THE TASK: Skipping any pictures, give all of the records below again exactly.

INPUT FOR THIS TASK:
--------------------

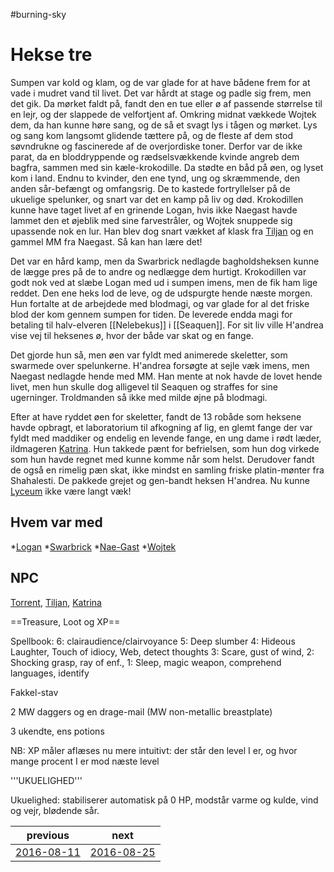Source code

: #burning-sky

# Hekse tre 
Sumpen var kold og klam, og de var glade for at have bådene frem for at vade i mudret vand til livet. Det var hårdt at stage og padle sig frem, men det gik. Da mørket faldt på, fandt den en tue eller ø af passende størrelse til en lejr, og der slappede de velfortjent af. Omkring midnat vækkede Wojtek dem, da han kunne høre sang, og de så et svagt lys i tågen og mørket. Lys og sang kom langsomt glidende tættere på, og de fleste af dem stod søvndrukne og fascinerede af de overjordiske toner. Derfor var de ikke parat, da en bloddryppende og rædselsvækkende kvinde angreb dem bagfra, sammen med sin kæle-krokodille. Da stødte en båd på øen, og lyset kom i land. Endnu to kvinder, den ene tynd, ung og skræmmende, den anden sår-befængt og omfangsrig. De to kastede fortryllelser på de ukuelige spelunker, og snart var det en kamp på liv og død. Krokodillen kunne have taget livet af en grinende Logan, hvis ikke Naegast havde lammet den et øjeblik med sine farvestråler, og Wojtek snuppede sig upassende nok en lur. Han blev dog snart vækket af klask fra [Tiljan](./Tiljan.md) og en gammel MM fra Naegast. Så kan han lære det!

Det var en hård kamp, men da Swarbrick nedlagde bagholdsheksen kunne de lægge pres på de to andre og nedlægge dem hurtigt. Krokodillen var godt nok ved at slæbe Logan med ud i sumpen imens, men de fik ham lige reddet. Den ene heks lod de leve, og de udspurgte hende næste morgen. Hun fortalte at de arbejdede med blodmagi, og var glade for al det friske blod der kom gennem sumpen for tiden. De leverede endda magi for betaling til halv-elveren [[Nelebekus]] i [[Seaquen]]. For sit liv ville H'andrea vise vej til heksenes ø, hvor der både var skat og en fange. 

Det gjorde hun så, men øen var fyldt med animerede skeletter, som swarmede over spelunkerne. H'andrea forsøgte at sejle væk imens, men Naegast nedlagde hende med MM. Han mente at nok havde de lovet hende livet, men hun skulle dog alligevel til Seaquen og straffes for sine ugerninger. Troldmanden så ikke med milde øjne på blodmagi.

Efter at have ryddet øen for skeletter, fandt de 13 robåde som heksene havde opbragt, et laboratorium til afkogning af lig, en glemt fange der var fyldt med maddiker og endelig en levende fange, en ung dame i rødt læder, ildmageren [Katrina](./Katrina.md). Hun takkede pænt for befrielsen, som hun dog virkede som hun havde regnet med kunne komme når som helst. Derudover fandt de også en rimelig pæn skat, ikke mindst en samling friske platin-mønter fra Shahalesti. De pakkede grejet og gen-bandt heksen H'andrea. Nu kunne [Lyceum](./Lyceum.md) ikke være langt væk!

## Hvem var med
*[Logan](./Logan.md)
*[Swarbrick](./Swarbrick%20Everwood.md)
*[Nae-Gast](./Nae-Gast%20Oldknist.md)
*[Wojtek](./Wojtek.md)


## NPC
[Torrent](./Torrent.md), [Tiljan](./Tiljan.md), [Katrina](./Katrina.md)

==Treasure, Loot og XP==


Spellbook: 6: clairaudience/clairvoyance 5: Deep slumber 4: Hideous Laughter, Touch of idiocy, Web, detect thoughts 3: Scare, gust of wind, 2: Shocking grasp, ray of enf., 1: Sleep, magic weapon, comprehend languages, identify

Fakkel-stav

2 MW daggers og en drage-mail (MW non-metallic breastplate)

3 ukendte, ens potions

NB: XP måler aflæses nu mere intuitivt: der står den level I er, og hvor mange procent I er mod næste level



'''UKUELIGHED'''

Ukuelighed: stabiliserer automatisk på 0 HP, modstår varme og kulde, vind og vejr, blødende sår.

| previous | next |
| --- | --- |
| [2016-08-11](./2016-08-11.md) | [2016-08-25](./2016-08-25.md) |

--------------------

RESULT:
Source code

: #burning-sky

# Hekse tre 
Sumpen var kold og klam, og de var glade for at have bådene frem for at vade i mudret vand til livet. Det var hårdt at stage og padle sig frem, men det gik. Da mørket faldt på, fandt den en tue eller ø af passende størrelse til en lejr, og der slappede de velfortjent af. Omkring midnat vækkede Wojtek dem, da han kunne høre sang, og de så et svagt lys i tågen og mørket. Lys og sang kom langsomt glidende tættere på, og de fleste af dem stod søvndrukne og fascinerede af de overjordiske toner. Derfor var de ikke parat, da en bloddryppende og rædselsvækkende kvinde angreb dem bagfra, sammen med sin kæle-krokodille. Da stødte en båd på øen, og lyset kom i land. Endnu to kvinder, den ene tynd, ung og skræmmende, den anden sår-befængt og omfangsrig. De to kastede fortryllelser på de ukuelige spelunker, og snart var det en kamp på liv og død. Krokodillen kunne have taget livet af en grinende Logan, hvis ikke Naegast havde lammet den et øjeblik med sine farvestråler, og Wojtek snuppede sig upassende nok en lur. Han blev dog snart vækket af klask fra [Tiljan](./Tiljan.md) og en gammel MM fra Naegast. Så kan han lære det!

Det var en hård kamp, men da Swarbrick nedlagde bagholdsheksen kunne de lægge pres på de to andre og nedlægge dem hurtigt. Krokodillen var godt nok ved at slæbe Logan med ud i sumpen imens, men de fik ham lige reddet. Den ene heks lod de leve, og de udspurgte hende næste morgen. Hun fortalte at de arbejdede med blodmagi, og var glade for al det friske blod der kom gennem sumpen for tiden. De leverede endda magi for betaling til halv-elveren [[Nelebekus]] i [[Seaquen]]. For sit liv ville H'andrea vise vej til heksenes ø, hvor der både var skat og en fange. 

Det gjorde hun så, men øen var fyldt med animerede skeletter, som swarmede over spelunkerne. H'andrea forsøgte at sejle væk imens, men Naegast nedlagde hende med MM. Han mente at nok havde de lovet hende livet, men hun skulle dog alligevel til Seaquen og straffes for sine ugerninger. Troldmanden så ikke med milde øjne på blodmagi.

Efter at have ryddet øen for skeletter, fandt de 13 robåde som heksene havde opbragt, et laboratorium til afkogning af lig, en glemt fange der var fyldt med maddiker og endelig en levende fange, en ung dame i rødt læder, ildmageren [Katrina](./Katrina.md). Hun takkede pænt for befrielsen, som hun dog virkede som hun havde regnet med kunne komme når som helst. Derudover fandt de også en rimelig pæn skat, ikke mindst en samling friske platin-mønter fra Shahalesti. De pakkede grejet og gen-bandt heksen H'andrea. Nu kunne [Lyceum](./Lyceum.md) ikke være langt væk!

## Hvem var med
*[Logan](./Logan.md)
*[Swarbrick](./Swarbrick%20Everwood.md)
*[Nae-Gast](./Nae-Gast%20Oldknist.md)
*[Wojtek](./Wojtek.md)


## NPC
[Torrent](./Torrent.md), [Tiljan](./Tiljan.md), [Katrina](./Katrina.md)

==Treasure, Loot og XP==


Spellbook: 6: clairaudience/clairvoyance 5: Deep slumber 4: Hideous Laughter, Touch of idiocy, Web, detect thoughts 3: Scare, gust of wind, 2: Shocking grasp, ray of enf., 1: Sleep, magic weapon, comprehend languages, identify

Fakkel-stav

2 MW daggers og en drage-mail (MW non-metallic breastplate)

3 ukendte, ens potions

NB: XP måler aflæses nu mere intuitivt: der står den level I er, og hvor mange procent I er mod næste level



'''UKUELIGHED'''

Ukuelighed: stabiliserer automatisk på 0 HP, modstår varme og kulde, vind og vejr, blødende sår.

| previous | next |
| --- | --- |
| [2016-08-11](./2016-08-11.md) | [2016-08-25](./2016-08-25.md) |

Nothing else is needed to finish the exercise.